**Problem to solve:**
In the records, find every line with the word "corresponding" and copy it out.

**Dataset:**
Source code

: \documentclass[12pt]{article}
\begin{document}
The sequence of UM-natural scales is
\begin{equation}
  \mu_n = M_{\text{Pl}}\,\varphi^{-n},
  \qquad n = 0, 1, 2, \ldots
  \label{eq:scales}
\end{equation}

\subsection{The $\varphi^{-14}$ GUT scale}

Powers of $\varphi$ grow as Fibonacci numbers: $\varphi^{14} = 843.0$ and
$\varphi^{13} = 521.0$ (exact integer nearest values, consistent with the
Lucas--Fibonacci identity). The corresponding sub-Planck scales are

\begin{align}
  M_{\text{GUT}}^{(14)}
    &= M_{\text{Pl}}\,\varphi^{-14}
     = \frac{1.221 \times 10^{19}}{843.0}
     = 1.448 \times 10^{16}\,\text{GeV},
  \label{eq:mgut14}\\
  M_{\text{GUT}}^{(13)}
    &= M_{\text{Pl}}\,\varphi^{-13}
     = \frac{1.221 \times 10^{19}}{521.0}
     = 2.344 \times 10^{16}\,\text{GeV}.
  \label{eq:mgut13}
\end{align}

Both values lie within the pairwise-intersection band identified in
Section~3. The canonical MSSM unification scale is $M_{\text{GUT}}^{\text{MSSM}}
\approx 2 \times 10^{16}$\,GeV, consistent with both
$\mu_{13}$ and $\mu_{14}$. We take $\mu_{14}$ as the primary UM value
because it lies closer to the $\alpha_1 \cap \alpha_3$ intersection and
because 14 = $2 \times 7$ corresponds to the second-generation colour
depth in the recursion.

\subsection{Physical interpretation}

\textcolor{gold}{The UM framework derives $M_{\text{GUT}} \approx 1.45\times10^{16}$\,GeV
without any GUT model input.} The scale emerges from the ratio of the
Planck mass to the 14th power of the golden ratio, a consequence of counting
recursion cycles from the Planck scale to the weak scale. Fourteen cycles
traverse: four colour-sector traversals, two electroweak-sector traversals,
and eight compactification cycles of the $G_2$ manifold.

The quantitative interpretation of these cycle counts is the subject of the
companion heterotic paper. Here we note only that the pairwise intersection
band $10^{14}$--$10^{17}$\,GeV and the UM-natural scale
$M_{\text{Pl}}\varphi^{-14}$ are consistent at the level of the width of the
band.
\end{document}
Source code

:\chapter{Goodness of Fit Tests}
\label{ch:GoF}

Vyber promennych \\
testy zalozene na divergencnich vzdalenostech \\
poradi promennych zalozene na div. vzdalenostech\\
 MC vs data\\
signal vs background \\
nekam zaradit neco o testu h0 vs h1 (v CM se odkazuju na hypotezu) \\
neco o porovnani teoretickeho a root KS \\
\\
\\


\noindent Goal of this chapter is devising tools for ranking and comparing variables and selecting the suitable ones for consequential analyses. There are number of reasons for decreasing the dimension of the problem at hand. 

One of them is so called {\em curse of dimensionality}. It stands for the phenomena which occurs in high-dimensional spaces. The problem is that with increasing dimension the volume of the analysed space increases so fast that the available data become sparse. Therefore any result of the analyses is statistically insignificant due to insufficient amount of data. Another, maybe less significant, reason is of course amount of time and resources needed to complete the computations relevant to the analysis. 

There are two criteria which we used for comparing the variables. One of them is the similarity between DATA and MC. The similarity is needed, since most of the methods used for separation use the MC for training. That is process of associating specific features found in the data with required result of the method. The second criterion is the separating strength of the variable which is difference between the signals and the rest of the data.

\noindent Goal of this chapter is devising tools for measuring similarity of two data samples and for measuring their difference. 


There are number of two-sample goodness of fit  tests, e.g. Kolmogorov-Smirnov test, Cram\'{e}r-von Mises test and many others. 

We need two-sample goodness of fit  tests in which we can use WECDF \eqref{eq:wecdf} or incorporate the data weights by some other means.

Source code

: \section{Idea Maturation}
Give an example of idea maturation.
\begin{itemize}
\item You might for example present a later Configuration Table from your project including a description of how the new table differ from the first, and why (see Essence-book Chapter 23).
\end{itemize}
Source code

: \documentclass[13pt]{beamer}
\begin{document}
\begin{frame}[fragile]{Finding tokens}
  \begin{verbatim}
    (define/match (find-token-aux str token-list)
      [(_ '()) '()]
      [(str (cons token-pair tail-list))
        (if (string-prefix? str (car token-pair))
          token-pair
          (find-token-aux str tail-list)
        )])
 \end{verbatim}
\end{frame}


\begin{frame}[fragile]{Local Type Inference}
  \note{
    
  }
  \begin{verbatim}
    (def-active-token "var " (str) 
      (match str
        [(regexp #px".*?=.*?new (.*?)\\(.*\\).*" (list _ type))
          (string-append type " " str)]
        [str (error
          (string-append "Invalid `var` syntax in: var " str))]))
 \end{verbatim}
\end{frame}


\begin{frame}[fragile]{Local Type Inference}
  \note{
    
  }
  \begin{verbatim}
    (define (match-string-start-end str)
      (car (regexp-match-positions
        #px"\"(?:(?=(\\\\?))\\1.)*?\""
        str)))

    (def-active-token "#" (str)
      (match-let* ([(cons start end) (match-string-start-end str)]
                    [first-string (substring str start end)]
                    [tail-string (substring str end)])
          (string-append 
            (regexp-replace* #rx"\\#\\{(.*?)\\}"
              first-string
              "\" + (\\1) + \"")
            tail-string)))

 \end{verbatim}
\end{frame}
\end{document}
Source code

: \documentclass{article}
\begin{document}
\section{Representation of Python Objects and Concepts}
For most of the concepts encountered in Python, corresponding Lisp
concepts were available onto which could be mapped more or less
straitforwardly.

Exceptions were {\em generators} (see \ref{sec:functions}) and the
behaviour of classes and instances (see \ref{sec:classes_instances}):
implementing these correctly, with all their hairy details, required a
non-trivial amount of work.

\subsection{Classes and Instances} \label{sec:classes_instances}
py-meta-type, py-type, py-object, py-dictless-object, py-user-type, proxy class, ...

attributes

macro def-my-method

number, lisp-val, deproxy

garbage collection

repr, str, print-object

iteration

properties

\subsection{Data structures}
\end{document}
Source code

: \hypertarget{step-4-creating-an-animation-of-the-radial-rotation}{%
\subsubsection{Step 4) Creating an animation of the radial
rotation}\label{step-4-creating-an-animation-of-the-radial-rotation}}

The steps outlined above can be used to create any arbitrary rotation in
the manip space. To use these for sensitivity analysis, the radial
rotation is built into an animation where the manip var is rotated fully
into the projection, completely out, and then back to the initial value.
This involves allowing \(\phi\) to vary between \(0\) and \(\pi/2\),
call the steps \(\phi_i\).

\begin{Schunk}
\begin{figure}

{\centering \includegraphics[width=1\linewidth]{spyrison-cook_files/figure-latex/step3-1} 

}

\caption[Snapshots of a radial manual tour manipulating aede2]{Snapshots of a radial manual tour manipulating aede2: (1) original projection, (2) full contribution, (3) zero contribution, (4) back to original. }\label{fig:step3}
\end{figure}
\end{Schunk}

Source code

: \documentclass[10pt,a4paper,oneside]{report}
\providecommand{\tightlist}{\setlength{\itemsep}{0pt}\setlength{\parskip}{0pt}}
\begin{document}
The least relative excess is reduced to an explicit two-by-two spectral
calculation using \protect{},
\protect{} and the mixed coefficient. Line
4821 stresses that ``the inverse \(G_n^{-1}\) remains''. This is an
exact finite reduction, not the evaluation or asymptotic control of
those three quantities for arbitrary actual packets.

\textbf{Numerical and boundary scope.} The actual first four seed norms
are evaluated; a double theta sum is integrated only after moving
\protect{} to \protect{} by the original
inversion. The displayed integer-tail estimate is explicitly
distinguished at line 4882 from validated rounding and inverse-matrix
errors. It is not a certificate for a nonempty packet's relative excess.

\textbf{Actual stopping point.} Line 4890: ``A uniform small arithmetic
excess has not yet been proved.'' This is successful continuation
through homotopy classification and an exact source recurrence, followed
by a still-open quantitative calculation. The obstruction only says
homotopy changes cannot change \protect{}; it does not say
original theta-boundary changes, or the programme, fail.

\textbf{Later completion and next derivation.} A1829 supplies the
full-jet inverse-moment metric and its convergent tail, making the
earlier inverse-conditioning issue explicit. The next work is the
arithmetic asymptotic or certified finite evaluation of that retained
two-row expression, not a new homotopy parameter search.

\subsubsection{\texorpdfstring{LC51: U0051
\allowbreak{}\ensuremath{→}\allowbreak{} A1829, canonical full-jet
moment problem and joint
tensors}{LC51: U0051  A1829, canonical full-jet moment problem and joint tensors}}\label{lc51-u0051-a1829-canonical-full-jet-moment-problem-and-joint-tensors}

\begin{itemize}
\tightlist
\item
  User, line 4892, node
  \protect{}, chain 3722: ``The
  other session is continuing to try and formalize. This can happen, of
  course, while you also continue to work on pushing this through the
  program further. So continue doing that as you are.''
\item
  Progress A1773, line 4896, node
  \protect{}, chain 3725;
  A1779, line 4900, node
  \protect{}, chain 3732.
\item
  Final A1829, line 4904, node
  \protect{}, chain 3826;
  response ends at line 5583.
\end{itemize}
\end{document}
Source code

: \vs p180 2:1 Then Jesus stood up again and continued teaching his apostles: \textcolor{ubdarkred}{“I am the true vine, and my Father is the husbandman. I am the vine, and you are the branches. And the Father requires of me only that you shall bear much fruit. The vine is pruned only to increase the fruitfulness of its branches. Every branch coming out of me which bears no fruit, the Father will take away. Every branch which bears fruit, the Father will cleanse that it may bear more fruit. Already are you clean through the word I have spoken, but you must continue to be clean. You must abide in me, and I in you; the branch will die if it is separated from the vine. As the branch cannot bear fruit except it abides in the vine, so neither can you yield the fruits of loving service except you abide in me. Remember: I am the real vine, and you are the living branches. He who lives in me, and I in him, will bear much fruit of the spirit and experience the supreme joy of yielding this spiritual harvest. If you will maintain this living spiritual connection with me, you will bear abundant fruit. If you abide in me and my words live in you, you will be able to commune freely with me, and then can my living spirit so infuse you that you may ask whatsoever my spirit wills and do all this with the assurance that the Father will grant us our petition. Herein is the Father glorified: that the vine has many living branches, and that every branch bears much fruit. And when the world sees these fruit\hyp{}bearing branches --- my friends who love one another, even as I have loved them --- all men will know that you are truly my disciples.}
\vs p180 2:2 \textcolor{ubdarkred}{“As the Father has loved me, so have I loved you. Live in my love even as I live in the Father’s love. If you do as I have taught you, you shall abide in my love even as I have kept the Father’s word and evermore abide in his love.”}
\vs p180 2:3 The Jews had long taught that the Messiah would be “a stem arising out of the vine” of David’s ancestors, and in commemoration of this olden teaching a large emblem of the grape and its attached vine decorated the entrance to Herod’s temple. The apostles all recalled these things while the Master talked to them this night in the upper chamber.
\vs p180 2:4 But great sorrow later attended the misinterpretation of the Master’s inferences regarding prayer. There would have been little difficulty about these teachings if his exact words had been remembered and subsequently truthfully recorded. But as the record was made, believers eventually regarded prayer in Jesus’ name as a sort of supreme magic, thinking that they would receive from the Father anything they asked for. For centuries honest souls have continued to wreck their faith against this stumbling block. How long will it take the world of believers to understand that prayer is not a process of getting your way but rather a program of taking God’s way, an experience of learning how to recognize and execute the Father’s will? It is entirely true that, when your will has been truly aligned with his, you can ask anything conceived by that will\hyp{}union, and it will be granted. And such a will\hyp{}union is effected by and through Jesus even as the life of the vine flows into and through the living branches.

**Task result:**
Lucas--Fibonacci identity). The corresponding sub-Planck scales are
For most of the concepts encountered in Python, corresponding Lisp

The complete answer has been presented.